Hence it is that no scholars in Europe but the most learned Italians, smit by the national genius, could have devoted their vigils to narrate the evolutions of Pantomime, to compile the annals of Harlequin, to unroll the genealogy of Punch, and to discover even the most secret anecdotes of the obscurer branches of that grotesque family, amidst their changeful fortunes, during a period of two thousand years. Nor is this all; princes have ranked them among the Rosciuses; and Harlequins and Scaramouches have been ennobled. Even Harlequins themselves have written elaborate treatises on the almost insurmountable difficulties of their art. I despair to convey the sympathy they have inspired me with to my reader; but every Tramontane genius must be informed, that of what he has never seen, he must rest content to be told.

Of the ancient Italian troop we have retained three or four of the characters, while their origin has nearly escaped our recollection; but of the burlesque comedy, the extempore dialogue, the humorous fable, and its peculiar species of comic acting, all has vanished.

Many of the popular pastimes of the Romans unquestionably survived their dominion, for the people will amuse themselves, though their masters may be conquered; and tradition has never proved more faithful than in preserving popular sports. Many of the games of our children were played by Roman boys; the mountebanks, with the dancers and tumblers on their moveable stages, still in our fairs, are Roman; the disorders of the Bacchanalia, Italy appears to imitate in her Carnivals. Among these Roman diversions certain comic characters have been transmitted to us, along with some of their characteristics, and their dresses. The speaking Pantomimes and Extemporal Comedies which have delighted the Italians for many centuries, are from this ancient source.

Rich, in his "Companion to the Latin Dictionary," has an excellent illustration of this passage:—"This Art was of very great antiquity, and much practiced by the Greeks and Romans, both on the stage and in the tribune, induced by their habit of addressing large assemblies in the open air, where it would have been impossible for the majority to comprehend what was said without the assistance of some conventional signs, which enabled the speaker to address himself to the eye, as well as the ear of the audience. These were chiefly made by certain positions of the hands and fingers, the meaning of which was universally recognised and familiar to all classes, and the practice itself reduced to a regular system, as it remains at the present time amongst the populace of Naples, who will carry on a long conversation between themselves by mere gesticulation, and without pronouncing a word." That many of these signs are similar to those used by the Ancients, is proved by the same author, who copies from an antique vase a scene which he explains by the action of the hands of the figures, adding, "A common lazzaroni, when shown one of these compositions, will at once explain the purport of the action, which a scholar with all his learning cannot divine." The gesture to signify love, employed by the Ancients and modern Neapolitans, was joining the tips of the thumb and forefinger of the left hand; an imputation or asseveration by holding forth the right hand; a denial by raising the same hand, extending the fingers. In mediaeval works of art, a particular attitude of the fingers is adopted to exhibit malicious hate: it is done by crossing the forefinger of each hand, and is generally seen in figures of Herod or Judas Iscariot.

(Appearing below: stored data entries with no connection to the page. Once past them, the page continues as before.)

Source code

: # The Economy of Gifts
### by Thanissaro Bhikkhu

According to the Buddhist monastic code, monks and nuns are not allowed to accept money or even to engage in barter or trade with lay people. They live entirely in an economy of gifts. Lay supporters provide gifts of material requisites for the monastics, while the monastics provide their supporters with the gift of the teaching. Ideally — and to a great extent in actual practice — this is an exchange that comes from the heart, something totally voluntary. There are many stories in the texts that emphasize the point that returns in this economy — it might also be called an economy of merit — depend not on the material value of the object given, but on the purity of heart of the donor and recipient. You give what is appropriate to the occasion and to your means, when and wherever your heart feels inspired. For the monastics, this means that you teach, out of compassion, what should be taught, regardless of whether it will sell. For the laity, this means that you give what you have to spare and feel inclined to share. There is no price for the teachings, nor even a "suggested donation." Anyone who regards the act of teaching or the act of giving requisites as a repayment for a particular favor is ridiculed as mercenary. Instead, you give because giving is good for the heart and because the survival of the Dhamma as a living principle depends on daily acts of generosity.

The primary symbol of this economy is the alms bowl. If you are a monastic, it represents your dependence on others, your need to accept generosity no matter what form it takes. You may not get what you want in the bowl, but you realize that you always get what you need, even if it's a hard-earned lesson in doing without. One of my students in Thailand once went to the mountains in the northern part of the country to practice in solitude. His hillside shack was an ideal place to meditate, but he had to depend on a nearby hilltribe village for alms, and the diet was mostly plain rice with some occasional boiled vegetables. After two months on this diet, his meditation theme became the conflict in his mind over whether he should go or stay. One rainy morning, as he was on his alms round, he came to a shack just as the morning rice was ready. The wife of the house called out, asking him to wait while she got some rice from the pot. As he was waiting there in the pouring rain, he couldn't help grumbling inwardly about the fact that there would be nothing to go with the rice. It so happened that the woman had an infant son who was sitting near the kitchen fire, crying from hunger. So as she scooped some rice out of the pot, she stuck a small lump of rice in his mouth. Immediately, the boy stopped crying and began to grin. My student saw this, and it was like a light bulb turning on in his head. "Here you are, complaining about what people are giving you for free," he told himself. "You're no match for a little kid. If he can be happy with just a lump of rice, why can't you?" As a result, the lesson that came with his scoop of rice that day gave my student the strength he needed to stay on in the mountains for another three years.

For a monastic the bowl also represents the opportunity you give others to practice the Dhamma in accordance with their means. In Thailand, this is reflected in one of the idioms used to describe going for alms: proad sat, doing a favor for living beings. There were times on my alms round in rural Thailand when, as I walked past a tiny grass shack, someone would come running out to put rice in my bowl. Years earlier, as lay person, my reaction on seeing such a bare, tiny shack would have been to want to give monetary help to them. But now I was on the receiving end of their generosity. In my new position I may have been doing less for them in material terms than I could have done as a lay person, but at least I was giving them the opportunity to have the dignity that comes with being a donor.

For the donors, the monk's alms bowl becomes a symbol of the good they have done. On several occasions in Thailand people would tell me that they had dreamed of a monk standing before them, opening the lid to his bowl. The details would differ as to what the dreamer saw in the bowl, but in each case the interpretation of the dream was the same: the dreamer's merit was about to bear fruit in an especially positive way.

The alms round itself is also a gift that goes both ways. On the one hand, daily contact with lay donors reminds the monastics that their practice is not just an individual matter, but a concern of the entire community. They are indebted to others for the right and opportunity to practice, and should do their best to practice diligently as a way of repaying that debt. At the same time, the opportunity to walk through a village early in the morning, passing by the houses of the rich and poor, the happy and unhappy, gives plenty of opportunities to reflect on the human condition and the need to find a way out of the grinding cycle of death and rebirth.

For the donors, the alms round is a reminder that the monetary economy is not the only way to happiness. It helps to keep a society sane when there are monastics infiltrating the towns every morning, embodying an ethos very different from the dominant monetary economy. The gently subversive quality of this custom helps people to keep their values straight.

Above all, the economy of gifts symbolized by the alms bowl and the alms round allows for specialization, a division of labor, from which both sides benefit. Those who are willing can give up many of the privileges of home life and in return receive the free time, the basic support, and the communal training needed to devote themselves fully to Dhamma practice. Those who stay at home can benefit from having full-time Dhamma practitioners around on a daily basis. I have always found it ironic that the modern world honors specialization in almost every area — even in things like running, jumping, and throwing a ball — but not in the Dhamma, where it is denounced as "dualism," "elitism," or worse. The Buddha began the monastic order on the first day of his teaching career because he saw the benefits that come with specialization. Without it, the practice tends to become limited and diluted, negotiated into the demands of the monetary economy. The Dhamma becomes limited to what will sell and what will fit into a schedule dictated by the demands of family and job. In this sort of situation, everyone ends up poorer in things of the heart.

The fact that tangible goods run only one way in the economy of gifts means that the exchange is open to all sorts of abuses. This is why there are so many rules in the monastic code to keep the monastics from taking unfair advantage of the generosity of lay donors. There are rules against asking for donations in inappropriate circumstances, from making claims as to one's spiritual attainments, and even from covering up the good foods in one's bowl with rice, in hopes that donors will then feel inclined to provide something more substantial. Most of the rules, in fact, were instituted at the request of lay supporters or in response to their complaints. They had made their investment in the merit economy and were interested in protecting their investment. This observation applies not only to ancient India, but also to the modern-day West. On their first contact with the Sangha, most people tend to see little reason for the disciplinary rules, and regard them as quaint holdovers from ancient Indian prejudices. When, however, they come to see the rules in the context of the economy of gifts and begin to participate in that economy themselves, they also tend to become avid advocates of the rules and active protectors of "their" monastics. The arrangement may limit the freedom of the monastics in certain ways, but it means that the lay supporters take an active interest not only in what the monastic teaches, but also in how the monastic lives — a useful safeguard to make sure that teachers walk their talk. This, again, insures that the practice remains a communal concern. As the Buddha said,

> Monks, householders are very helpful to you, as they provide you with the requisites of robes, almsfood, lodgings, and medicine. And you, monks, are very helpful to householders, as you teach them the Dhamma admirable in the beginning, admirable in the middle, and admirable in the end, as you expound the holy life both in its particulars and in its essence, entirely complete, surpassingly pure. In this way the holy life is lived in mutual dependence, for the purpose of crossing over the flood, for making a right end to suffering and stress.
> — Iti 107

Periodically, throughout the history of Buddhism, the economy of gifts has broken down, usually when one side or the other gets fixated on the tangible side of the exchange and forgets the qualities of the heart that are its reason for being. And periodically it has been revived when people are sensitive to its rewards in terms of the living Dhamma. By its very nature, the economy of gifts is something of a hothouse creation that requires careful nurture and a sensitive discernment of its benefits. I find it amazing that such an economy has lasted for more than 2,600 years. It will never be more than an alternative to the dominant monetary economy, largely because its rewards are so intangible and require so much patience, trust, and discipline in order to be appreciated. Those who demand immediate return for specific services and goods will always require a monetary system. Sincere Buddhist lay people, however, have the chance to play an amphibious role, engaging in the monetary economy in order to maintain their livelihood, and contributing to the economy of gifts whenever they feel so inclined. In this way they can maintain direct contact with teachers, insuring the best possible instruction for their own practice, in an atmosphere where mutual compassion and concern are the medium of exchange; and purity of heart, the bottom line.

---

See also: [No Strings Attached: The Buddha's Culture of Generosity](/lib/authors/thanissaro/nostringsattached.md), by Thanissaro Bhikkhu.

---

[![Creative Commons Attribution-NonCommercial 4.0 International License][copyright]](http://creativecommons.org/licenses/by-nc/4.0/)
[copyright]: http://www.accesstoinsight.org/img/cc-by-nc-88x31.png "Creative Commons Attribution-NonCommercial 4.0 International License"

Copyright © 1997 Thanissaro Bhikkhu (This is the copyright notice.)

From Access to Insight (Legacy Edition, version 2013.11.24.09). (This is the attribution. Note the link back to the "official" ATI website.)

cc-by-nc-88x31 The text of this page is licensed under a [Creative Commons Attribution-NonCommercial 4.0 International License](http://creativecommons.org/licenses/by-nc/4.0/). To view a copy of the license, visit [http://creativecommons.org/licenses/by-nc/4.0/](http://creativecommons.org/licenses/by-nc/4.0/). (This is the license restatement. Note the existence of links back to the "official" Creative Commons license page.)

Down to the fifteenth century there is not much known of the family of Harlequin, with the exception, perhaps, that the name Zany became more widely distributed into such as Drolls, Clowns, Pantaloons, Punches, Scaramouches, and the like. In the Italian Comedy, of purely native growth, the original characters were Pantaloon, a Venetian Merchant; Dottore, a Bolognese physician; Spavento, a Neapolitan braggart; Pulcinello, a wag of Apalia; Giangurgoto and Corviello, two Clowns of Cala-simpleton; and Arlechino, a blundering servant of Bergamo.

The latter The Harlequin of the Italian theatre, has passed through, mentions Mr. Disraeli, all the vicissitudes of fortune. At first (as we have seen) he was a true representative of the ancient Mime; but, during the fourteenth and fifteenth centuries, he degenerated into a booby and a gourmand, the perpetual butt for a sharp-witted fellow, his companion, Brighella, the knife and the whetstone. Harlequin, however, under the reforming hand of Goldoni, became, in after years, a child of nature, and the delight of his country; and he has commemorated the historical character of the great Harlequin Sacchi. It may serve the reader to correct his notions of one, from the absurd pretender with us who has usurped the title. "Sacchi possessed a lively and brilliant imagination. While other Harlequins merely repeated themselves, Sacchi, who always adhered to the essence of the play, contrived to give an air of freshness to the piece by his new sallies and unexpected repartees. His comic traits and his jests were neither taken from the language of the lower orders, nor that of the comedians. He levied contributions on comic authors, on poets, orators, and philosophers; and in his impromptus they often discovered the thoughts of Seneca, Cicero, or Montaigne. He possessed the art of appropriating the remains of these great men to himself, and allying them to the simplicity of the blockhead; so that the same proposition which was admired in a serious author, became highly ridiculous in the mouth of this excellent actor." In France Harlequin was improved into a wit, and even converted into a moralist; he is the graceful hero of Florian's charming compositions, which please even in the closet. "This imaginary being, invented by the Italians, and adopted by the French," says the ingenious Goldoni, "has the exclusive right of uniting naiveté with finesse, and no one ever surpassed Florian in the delineation of this amphibious character. He has even contrived to impart sentiment, passion, and morality to his pieces." Harlequin must be modelled as a national character, the creature of manners; and thus the history of such a Harlequin might be that of the age and of the people, whose genius he ought to represent.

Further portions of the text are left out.